Wesonga sums his blog article by further stating that, "...the infrastructure to manage, store and disseminate the content to the masses is available, all we need now are the content providers who have a passion for Africa to step up and focus on producing the content. The opportunities for provision of content are enormous and range from academic applications, business and cultural applications."
This is a position I subscribe to. It is only when we prioritize and assist local developers produce quality content will we be able to harness our talents and skills. The infrastructure is been developed and is, right now, primarily focused on technology and its attendant legislation. These developments are namely the ESSAY and TEAMs submarine cable projects, launching of the ICT Digital Villages, the development of the Terrestrial Fibre Network and Fibre Optic National Network (FONN) and the zero rating of computers and peripheries to encourage accessibility to all.
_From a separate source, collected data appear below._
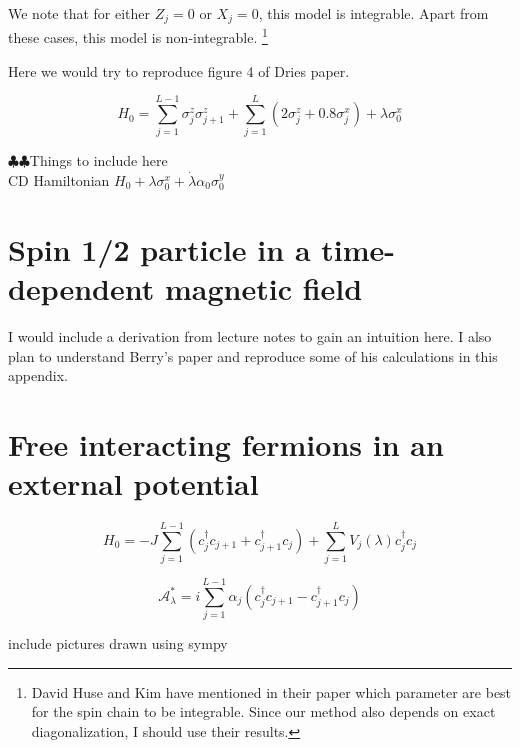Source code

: \documentclass[11pt,a4paper]{article}
\begin{document}
We note that for either $Z_j=0$ or $X_j=0$, this model is integrable. Apart from these cases, this model is non-integrable. \footnote{David Huse and Kim have mentioned in their paper which parameter are best for the spin chain to be integrable. Since our method also depends on exact diagonalization, I should use their results.}


Here we would try to reproduce figure 4 of Dries paper.

\begin{equation}
H_0=\sum_{j=1}^{L-1}  \sigma_j^z \sigma_{j+1}^z + \sum_{j=1}^{L} (2\sigma_j^z + 0.8 \sigma_j^x ) + \lambda \sigma_0^x
\end{equation}

$\clubsuit \clubsuit $Things to include here \\

CD Hamiltonian $H_0+ \lambda \sigma_0^x + \dot{\lambda} \alpha_0 \sigma_0^y$\\
\appendix

\section{Spin 1/2 particle in a time-dependent magnetic field}
I would include a derivation from lecture notes to gain an intuition here. I also plan to understand Berry's paper and reproduce some of his calculations in this appendix.

\section{Free interacting fermions in an external potential}

\begin{equation}
H_0= -J \sum_{j=1}^{L-1} (c^{\dagger}_j c_{j+1} +c^{\dagger}_{j+1} c_{j}) + \sum_{j=1}^{L} V_j(\lambda) c^{\dagger}_jc_j
\end{equation}


\begin{equation}
\mathcal{A}^*_{\lambda}= i  \sum_{j=1}^{L-1} \alpha_j (c^{\dagger}_j c_{j+1} - c^{\dagger}_{j+1} c_{j}) 
\end{equation}

include pictures drawn using sympy
\end{document}
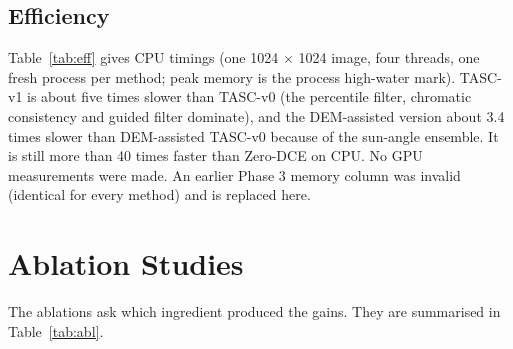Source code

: \documentclass[conference]{IEEEtran}
\begin{document}
\subsection{Efficiency}
Table~\ref{tab:eff} gives CPU timings (one 1024 $\times$ 1024 image, four threads, one fresh process per method; peak memory is the process high-water mark). TASC-v1 is about five times slower than TASC-v0 (the percentile filter, chromatic consistency and guided filter dominate), and the DEM-assisted version about 3.4 times slower than DEM-assisted TASC-v0 because of the sun-angle ensemble. It is still more than 40 times faster than Zero-DCE on CPU. No GPU measurements were made. An earlier Phase 3 memory column was invalid (identical for every method) and is replaced here.

\begin{table}[t]
\caption{CPU runtime and peak memory, 1024 $\times$ 1024 image.}
\label{tab:eff}
\centering\scriptsize
\setlength{\tabcolsep}{2.5pt}
\end{table}
\section{Ablation Studies}
The ablations ask which ingredient produced the gains. They are summarised in Table~\ref{tab:abl}.
\end{document}

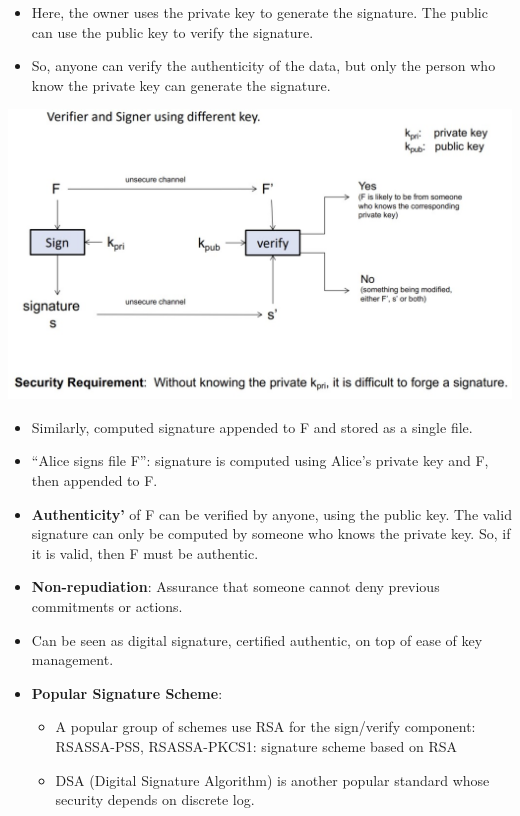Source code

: \documentclass[10pt, landscape]{article}
\begin{document}
\begin{multicols*}{3}
\begin{itemize}
\item Here, the owner uses the private key to generate the signature. The public can
use the public key to verify the signature.
\item So, anyone can verify the authenticity of the data, but only the person who know
the private key can generate the signature.
\end{itemize}

\centerline{\includegraphics[width=0.9\linewidth]{Signature}}	

\begin{itemize}
\item Similarly, computed signature appended to F and stored as a single file.
\item ``Alice signs file F'': signature is computed using Alice's private key and F, then appended to F.
\item \textbf{Authenticity'} of F can be verified by anyone, using the public key. The valid signature 
can only be computed by someone who knows the private key. So, if it is valid, then F must be 
authentic. 
\item \textbf{Non-repudiation}:  Assurance that someone cannot deny previous commitments or 
actions.
\item	Can be seen as digital signature, certified authentic, on top of ease of key management.
\item \textbf{Popular Signature Scheme}:
	\begin{itemize}
	\item A popular group of schemes use RSA for the sign/verify component: RSASSA-PSS, RSASSA-PKCS1: signature scheme based on RSA
	\item DSA (Digital Signature Algorithm) is another popular standard whose security
depends on discrete log.
	\end{itemize}
\end{itemize}


\end{multicols*}
\end{document}
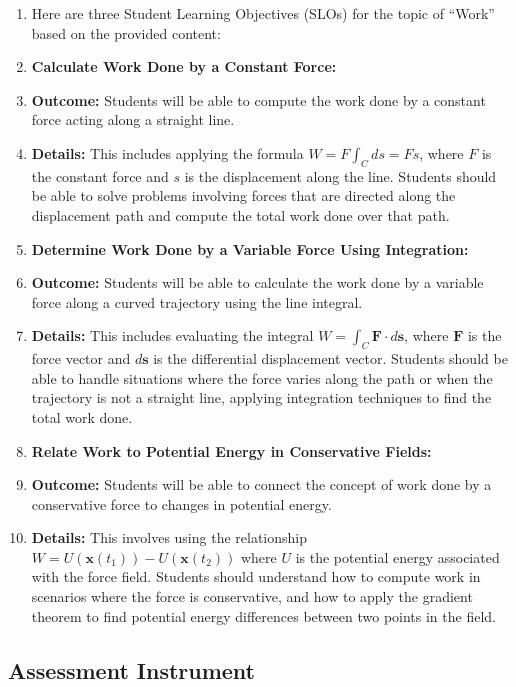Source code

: \begin{enumerate}
    \item Here are three Student Learning Objectives (SLOs) for the topic of ``Work'' based on the provided content:
    \item \textbf{Calculate Work Done by a Constant Force:}
    \item \textbf{Outcome:} Students will be able to compute the work done by a constant force acting along a straight line.
    \item \textbf{Details:} This includes applying the formula $W = F \int_C ds = Fs$, where $F$ is the constant force and $s$ is the displacement along the line. Students should be able to solve problems involving forces that are directed along the displacement path and compute the total work done over that path.
    \item \textbf{Determine Work Done by a Variable Force Using Integration:}
    \item \textbf{Outcome:} Students will be able to calculate the work done by a variable force along a curved trajectory using the line integral.
    \item \textbf{Details:} This includes evaluating the integral $W = \int_C \mathbf{F} \cdot d\mathbf{s}$, where $\mathbf{F}$ is the force vector and $d\mathbf{s}$ is the differential displacement vector. Students should be able to handle situations where the force varies along the path or when the trajectory is not a straight line, applying integration techniques to find the total work done.
    \item \textbf{Relate Work to Potential Energy in Conservative Fields:}
    \item \textbf{Outcome:} Students will be able to connect the concept of work done by a conservative force to changes in potential energy.
    \item \textbf{Details:} This involves using the relationship $W = U(\mathbf{x}(t_1)) - U(\mathbf{x}(t_2))$ where $U$ is the potential energy associated with the force field. Students should understand how to compute work in scenarios where the force is conservative, and how to apply the gradient theorem to find potential energy differences between two points in the field.
\end{enumerate}

\subsection{Assessment Instrument}
\label{ssec:appl-d806}

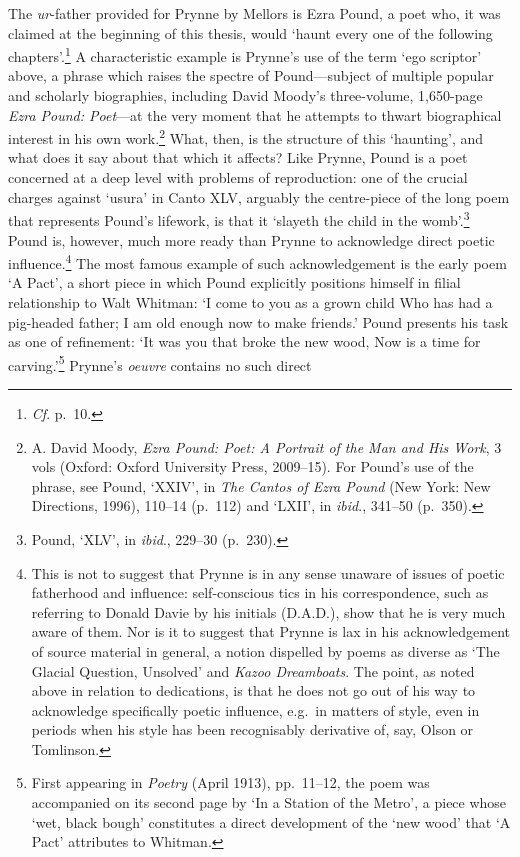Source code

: \documentclass[]{article}
\begin{document}
The \emph{ur}-father provided for Prynne by Mellors is Ezra Pound, a
poet who, it was claimed at the beginning of this thesis, would `haunt
every one of the following chapters'.\footnote{\emph{Cf}. p.~10.} A
characteristic example is Prynne's use of the term `ego scriptor' above,
a phrase which raises the spectre of Pound---subject of multiple popular
and scholarly biographies, including David Moody's three-volume,
1,650-page \emph{Ezra Pound: Poet}---at the very moment that he attempts
to thwart biographical interest in his own work.\footnote{A. David
  Moody, \emph{Ezra Pound: Poet: A Portrait of the Man and His Work}, 3
  vols (Oxford: Oxford University Press, 2009--15). For Pound's use of
  the phrase, see Pound, `XXIV', in \emph{The Cantos of Ezra Pound} (New
  York: New Directions, 1996), 110--14 (p.~112) and `LXII', in
  \emph{ibid}., 341--50 (p.~350).} What, then, is the structure of this
`haunting', and what does it say about that which it affects? Like
Prynne, Pound is a poet concerned at a deep level with problems of
reproduction: one of the crucial charges against `usura' in Canto XLV,
arguably the centre-piece of the long poem that represents Pound's
lifework, is that it `slayeth the child in the womb'.\footnote{Pound,
  `XLV', in \emph{ibid}., 229--30 (p.~230).} Pound is, however, much
more ready than Prynne to acknowledge direct poetic influence.\footnote{This
  is not to suggest that Prynne is in any sense unaware of issues of
  poetic fatherhood and influence: self-conscious tics in his
  correspondence, such as referring to Donald Davie by his initials
  (D.A.D.), show that he is very much aware of them. Nor is it to
  suggest that Prynne is lax in his acknowledgement of source material
  in general, a notion dispelled by poems as diverse as `The Glacial
  Question, Unsolved' and \emph{Kazoo Dreamboats}. The point, as noted
  above in relation to dedications, is that he does not go out of his
  way to acknowledge specifically poetic influence, e.g.~in matters of
  style, even in periods when his style has been recognisably derivative
  of, say, Olson or Tomlinson.} The most famous example of such
acknowledgement is the early poem `A Pact', a short piece in which Pound
explicitly positions himself in filial relationship to Walt Whitman: `I
come to you as a grown child \textbar{} Who has had a pig-headed father;
\textbar{} I am old enough now to make friends.' Pound presents his task
as one of refinement: `It was you that broke the new wood, \textbar{}
Now is a time for carving.'\footnote{First appearing in \emph{Poetry}
  (April 1913), pp.~11--12, the poem was accompanied on its second page
  by `In a Station of the Metro', a piece whose `wet, black bough'
  constitutes a direct development of the `new wood' that `A Pact'
  attributes to Whitman.} Prynne's \emph{oeuvre} contains no such direct
\end{document}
This technological infrastructure will provide us with the opportunity to “re-educate” ourselves. Having got it wrong the first time round we cannot afford to blunder again. The ICT network should be channeled to promote our ideals, values, principles and hopes. It would be the height of folly if we disperse Internet connectivity to disparate parts of Kenya with the sole purpose of exposing and propagating alien content. Kenyans from Turkana to Kehancha and from Mombasa to Kisumu need access to the World Wide Web so as to contribute to and benefit from the global knowledge economy. However what they don’t need is another element that will be used to erode their values and restrict their intellectual development. Local content is paramount and should be buttressed with innovative applications of technology. We should, for example, use this technology to assist local computer gamers produce socially acceptable and relevant games that promote our values and culture. Gwimgrafx Studios is pioneering this field. Another example would be to enable creation of locally based Internet radios and television stations that would nurture the generation of local content and achieve its subsequent distribution. There are many other examples - film, folklore, seed research, health and civic education, finance and business etc.
It is not too late to rectify the situation. By promoting our culture and ideas we shall be providing a nurturing ground for future homegrown intellectual development. This can be possible only by the appreciation, encouragement and development of local Kenyan content by all the stakeholders e.g. the government and ICT professionals. Any failure at this point will be a betrayal to our future generations.